As the weather begins to cool down, well except for today as it will be 18 degrees Celsius, our harvest has come to an end and we are planning and preparing for next spring. So finally, I have some time to write.
This year I learned A LOT. I thought I knew a bit about growing pumpkins, direct marketing to the local food market, and a bit of agronomy, but I was very wrong. I knew some things, but in the past on our other farm in eastern Ontario I always had my grandpa Curtis or Dad directing me in some way. This year, I was pretty much on my own with moral support from Nanny and Grandpa Banks and my dad. I mean, they helped me when they could, but they basically said, “We will help where we can, but if you really want to do this you need to see for yourself if this is what you want.” So, I put on my big girl boots, stood up straight and said, “I can do it.” But here are 5 things I learned in my first year of farming:
There is a reason your family did something in the past, so you might want to at least listen.
Being in a new-to-me area of Ontario to farm proved to be interesting right from the beginning. From day 1 of me handing my Grandpa Banks a cheque for land rent my grandparents and my dad tried to tell me things like, “Don’t put the tractor in the shed that way” or “Make sure you tell the custom sprayer to not go into the north east corner” and being stubborn, I ignored them. BUT, as they like to point out, I learned my lesson a few times and then I started to listen. I started to actually take 5 minutes to sit down with them and ask why I should or shouldn’t do something.

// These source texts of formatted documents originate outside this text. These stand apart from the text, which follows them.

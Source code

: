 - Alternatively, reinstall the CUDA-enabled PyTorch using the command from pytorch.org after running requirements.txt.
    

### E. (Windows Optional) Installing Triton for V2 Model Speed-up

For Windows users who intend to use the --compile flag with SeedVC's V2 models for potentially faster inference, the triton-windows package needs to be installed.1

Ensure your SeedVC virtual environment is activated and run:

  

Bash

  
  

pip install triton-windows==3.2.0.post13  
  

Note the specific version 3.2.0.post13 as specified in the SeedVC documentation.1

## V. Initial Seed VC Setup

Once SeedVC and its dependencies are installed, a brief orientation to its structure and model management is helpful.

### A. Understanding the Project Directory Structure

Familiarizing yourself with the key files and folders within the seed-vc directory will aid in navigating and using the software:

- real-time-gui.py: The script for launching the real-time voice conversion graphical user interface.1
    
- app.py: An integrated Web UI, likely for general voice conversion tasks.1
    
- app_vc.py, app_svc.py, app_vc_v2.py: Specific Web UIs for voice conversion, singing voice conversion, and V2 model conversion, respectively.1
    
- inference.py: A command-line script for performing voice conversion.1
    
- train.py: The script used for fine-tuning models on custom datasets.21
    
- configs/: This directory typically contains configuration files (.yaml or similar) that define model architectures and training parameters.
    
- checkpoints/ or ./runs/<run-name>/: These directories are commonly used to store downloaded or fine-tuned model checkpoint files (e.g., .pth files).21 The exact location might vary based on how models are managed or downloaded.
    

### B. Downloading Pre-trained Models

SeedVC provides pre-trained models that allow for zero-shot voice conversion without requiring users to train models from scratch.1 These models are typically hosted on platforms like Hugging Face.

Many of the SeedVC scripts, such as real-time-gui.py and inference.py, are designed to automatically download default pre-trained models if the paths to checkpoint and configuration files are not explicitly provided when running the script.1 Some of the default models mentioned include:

Lesson here is listen to those giving you advice. It doesn’t mean you have to take the advice, but sometimes they actually know what they are talking about (says Miss Stubborn, so it’s good advice).

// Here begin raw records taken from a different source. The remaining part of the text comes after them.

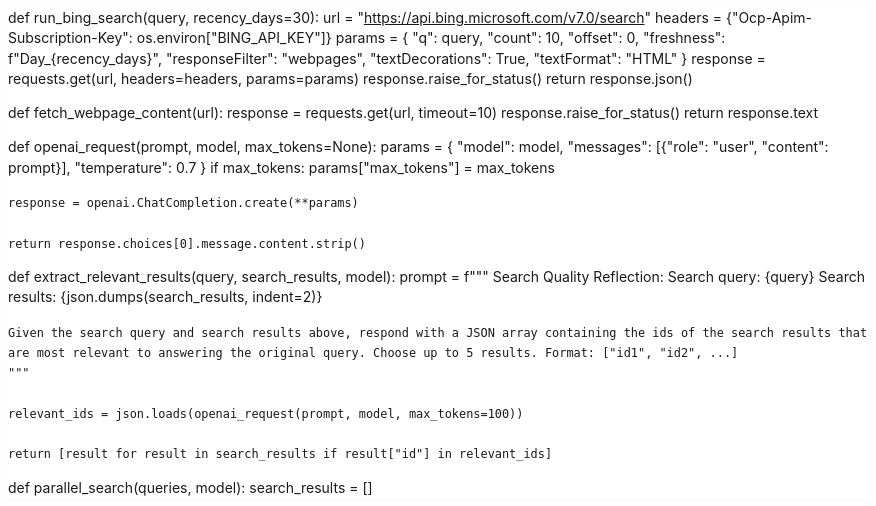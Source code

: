
def run_bing_search(query, recency_days=30):
    url = "https://api.bing.microsoft.com/v7.0/search"
    headers = {"Ocp-Apim-Subscription-Key": os.environ["BING_API_KEY"]}
    params = {
        "q": query,
        "count": 10,
        "offset": 0,
        "freshness": f"Day_{recency_days}",
        "responseFilter": "webpages",
        "textDecorations": True,
        "textFormat": "HTML"
    }
    response = requests.get(url, headers=headers, params=params)
    response.raise_for_status()
    return response.json()


def fetch_webpage_content(url):
    response = requests.get(url, timeout=10)
    response.raise_for_status()
    return response.text


def openai_request(prompt, model, max_tokens=None):
    params = {
        "model": model,
        "messages": [{"role": "user", "content": prompt}],
        "temperature": 0.7
    }
    if max_tokens:
        params["max_tokens"] = max_tokens
    
    response = openai.ChatCompletion.create(**params)
    
    return response.choices[0].message.content.strip()


def extract_relevant_results(query, search_results, model):
    prompt = f"""
    Search Quality Reflection:
    Search query: {query}
    Search results:
    {json.dumps(search_results, indent=2)}
    
    Given the search query and search results above, respond with a JSON array containing the ids of the search results that are most relevant to answering the original query. Choose up to 5 results. Format: ["id1", "id2", ...]
    """
    
    relevant_ids = json.loads(openai_request(prompt, model, max_tokens=100))
    
    return [result for result in search_results if result["id"] in relevant_ids]

    
def parallel_search(queries, model):
    search_results = []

Work with those that want to work with you
Farming is not an easy venture. It can be stressful and you can get exhausted, but then you see how far you have come and you realize how much you enjoy it and why you do it. You also realize very quickly who is out to help you, who is watching you, and who is out to take you down. The people that offer a lending hand of genuine support, work with those people. Those are the people that will help you and want to see you succeed. Those people can be consultants, your neighbours, or even other people from around the world. Cheers to the power of social media!
Prepare to make a lot of decisions, and THINK before you DO
It sounds naive, but I honestly always thought my family had our farm decisions all thought out and I was just told to go, “Clean that up” or “Plant that field” and that was all there is to it. What I learned is there are a lot of discussions and thought behind those decisions and things I had never thought of. For example, this year I didn’t have a weed control plan for our farm market and realized very quickly that was a big discussion and decision I did not think of before. My lesson was learned as I had to hand hoe over 3 acres of pumpkins 3 – 4 times a week all summer.

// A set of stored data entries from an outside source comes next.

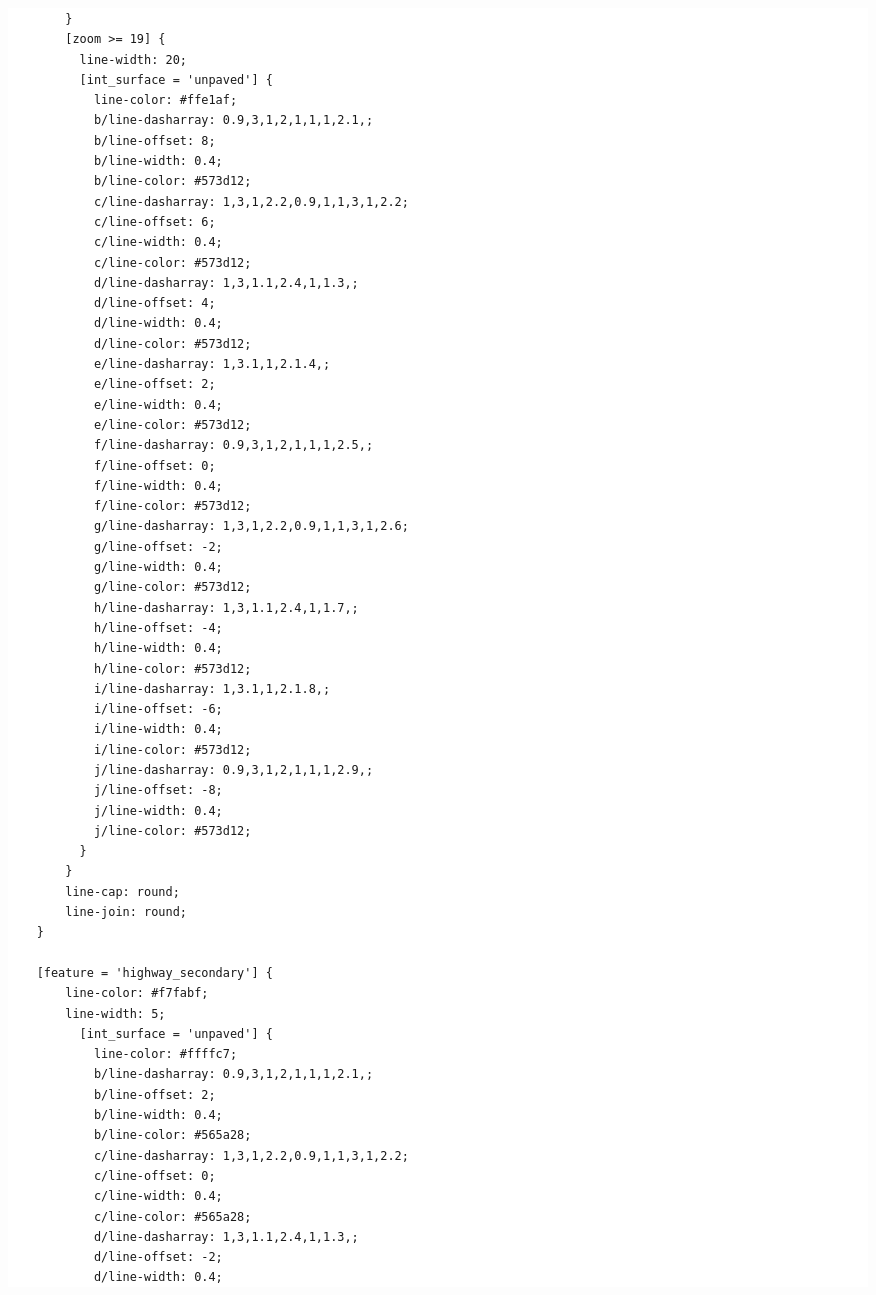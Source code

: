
 ```cartocss
        }
        [zoom >= 19] {
          line-width: 20;
          [int_surface = 'unpaved'] {
            line-color: #ffe1af;
            b/line-dasharray: 0.9,3,1,2,1,1,1,2.1,;
            b/line-offset: 8;
            b/line-width: 0.4;
            b/line-color: #573d12;
            c/line-dasharray: 1,3,1,2.2,0.9,1,1,3,1,2.2;
            c/line-offset: 6;
            c/line-width: 0.4;
            c/line-color: #573d12;
            d/line-dasharray: 1,3,1.1,2.4,1,1.3,;
            d/line-offset: 4;
            d/line-width: 0.4;
            d/line-color: #573d12;
            e/line-dasharray: 1,3.1,1,2.1.4,;
            e/line-offset: 2;
            e/line-width: 0.4;
            e/line-color: #573d12;
            f/line-dasharray: 0.9,3,1,2,1,1,1,2.5,;
            f/line-offset: 0;
            f/line-width: 0.4;
            f/line-color: #573d12;
            g/line-dasharray: 1,3,1,2.2,0.9,1,1,3,1,2.6;
            g/line-offset: -2;
            g/line-width: 0.4;
            g/line-color: #573d12;
            h/line-dasharray: 1,3,1.1,2.4,1,1.7,;
            h/line-offset: -4;
            h/line-width: 0.4;
            h/line-color: #573d12;
            i/line-dasharray: 1,3.1,1,2.1.8,;
            i/line-offset: -6;
            i/line-width: 0.4;
            i/line-color: #573d12;
            j/line-dasharray: 0.9,3,1,2,1,1,1,2.9,;
            j/line-offset: -8;
            j/line-width: 0.4;
            j/line-color: #573d12;
          }
        }
        line-cap: round;
        line-join: round;
    }

    [feature = 'highway_secondary'] {
        line-color: #f7fabf;
        line-width: 5;
          [int_surface = 'unpaved'] {
            line-color: #ffffc7;
            b/line-dasharray: 0.9,3,1,2,1,1,1,2.1,;
            b/line-offset: 2;
            b/line-width: 0.4;
            b/line-color: #565a28;
            c/line-dasharray: 1,3,1,2.2,0.9,1,1,3,1,2.2;
            c/line-offset: 0;
            c/line-width: 0.4;
            c/line-color: #565a28;
            d/line-dasharray: 1,3,1.1,2.4,1,1.3,;
            d/line-offset: -2;
            d/line-width: 0.4;
```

It sounds obvious, but I learned to think before I do. I made a lot of quick decisions thinking, “Why not!” and then realizing, “Oh no…” shortly after. I did some market research on the local food market in Dufferin County before planting the farm market produce, but went online to buy seed and saw so many beautiful varieties of pumpkins. So being drawn to those I purchased a few packs of seeds of different varieties and sold all of the pumpkins, but not easily. Apparently I am one of the few people who think pink pumpkins are cute!
Make do with what you have access to
Last fall I met up with our farm accountant so she could basically give me a lesson in managing the farm business side of things and how to properly keep track of spending and earning. I clearly remember leaving that meeting with one resounding thought in my head, “Whatever you do, only purchase what you absolutely need.” So I went for this past year, and for another few years ahead, with a custom operator for the cash crops and using our older loader tractors for anything I possibly could. Side Note: Kubota loader tractors can haul a lot more than you think! Until they break.
There is one thing I did end up buying and that is a truck. I learned early on that farming with an SUV would be difficult, but I didn’t realize just how difficult until I got stuck in a field 5 kilometers from the home farm and had to walk back in the cold wind and a week later tried to haul a hay wagon and couldn’t even move. So, I purchased what I needed, because I absolutely needed it.
Mother Nature truly is your boss
Between working a full time job and trying to successfully run a farm business I learned that Mother Nature truly is my boss. She will continue to be my boss as she decides when it is time to plant and harvest and when I should spray. This year I missed being at the farm while the custom operator planted and harvested our cash crops as I was away for work, but I knew it needed to be done when Mother Nature allowed it. I love my agribusiness job so sometimes getting photos from the custom work being done is a good compromise too!
Overall this year has taught me a lot. I know understand where I want the farm to go and just how badly I want to fulfill this dream of mine to successfully farm and feed the world. I know that it will continue to be hard work and that there will be good years and bad years. If there is one thing I learned this year though, is to follow your passion. Regardless of what anyone ever says to you, your passionate about something for a reason. Maybe in 10 years we won’t be growing pumpkins and into something different, but who knows. All I know is that I love farming, no matter how tough it can be at times!